Sawahan Police have denied the allegations, pointing to the results of an official autopsy listing the cause of death as complications resulting from an unspecified illness. The officers involved have been questioned and cleared by the internal affairs department, Sawahan Police chief Comr. Manang Soebeti said.
"Deny died because he was ill," Manang said. "The investigation of the police internal affairs division has refuted the suspect's claims. It is his right to speak. We're ready to be investigated."
A local human rights group has called for an independent autopsy. "If the family allows it, we will demand another autopsy to investigate Deny's cause of death," said Rudhy Wedhasmara, a member of East Java Action, which focuses on the abuse of narcotics suspects.
The organization recorded 26 instances of police torture and abuse of drug suspects in East Java between 2007 and 2011, Rudhy said.

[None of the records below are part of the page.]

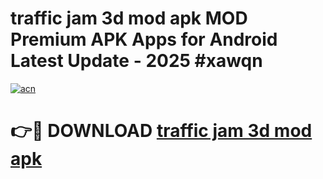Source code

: # traffic jam 3d mod apk MOD Premium APK Apps for Android Latest Update - 2025 #xawqn

[![acn](https://github.com/user-attachments/assets/0f9c940e-d8b0-45ae-aac7-cd30a18b3e1c)](https://app.mediaupload.pro?title=traffic_jam_3d_mod_apk&ref=22-F9)

# 👉🔴 DOWNLOAD [traffic jam 3d mod apk](https://app.mediaupload.pro?title=traffic_jam_3d_mod_apk&ref=24-F9)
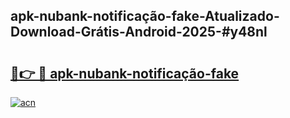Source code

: ## apk-nubank-notificação-fake-Atualizado-Download-Grátis-Android-2025-#y48nl

# <h2><a href="https://ainizakaria.my?title=apk-nubank-notificação-fake&ref=20M">🔗👉 🔴 apk-nubank-notificação-fake</a></h2>

[![acn](https://github.com/user-attachments/assets/0f9c940e-d8b0-45ae-aac7-cd30a18b3e1c)](https://ainizakaria.my?title=apk-nubank-notificação-fake&ref=20M)

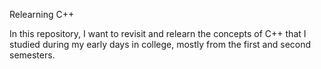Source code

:Relearning C++

In this repository, I want to revisit and relearn the concepts of C++ that I studied during my early days in college, mostly from the first and second semesters.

The numbers only tell part of the story, he said, explaining that most instances of police abuse go unreported. "That data [suffers from] the iceberg phenomenon," Rudhy said. "Most drug addicts were abused by the officers, but only a few reveal it."
Amnesty International documented several allegations of torture and abuse in their most recent report, writing that "police were repeatedly accused of human rights violations, including excessive use of force and firearms, and torture and other ill-treatment."
Allegations of torture are rarely investigated and the few cases brought to court often fail to bring those responsible to justice, Amnesty International continued.
"Internal and external police accountability mechanisms failed to adequately deal with cases of abuses committed by police, and investigations into human rights violations were rare," the report read.
When the cases are brought to trial, the state rarely takes full responsibility for the actions of police and security forces, a separate report by the Asian Human Rights Commission found.
The Hong Kong-based organization investigated 40 instances of "torture, custodial death and extrajudicial killings from period 2005 to present," and determined that while "there is progress in prosecution of cases... the State continuously denies taking full responsibility for them."
Recently, immigration officers were accused of abusing children at Indonesian detention centers by the New York-based Human Rights Watch in a report titled "Barely Surviving: Detention, Abuse, Neglect of Migrant Children in Indonesia."
Human Rights Watch interviewed more than 100 detainees, recording claims "that guards tied up or gagged detainees, beat them with sticks, burned them with cigarettes and administered electric shocks."
Herawan Sukoaji, deputy spokesman at the immigration directorate general, denied the claims, calling the report "imbalanced."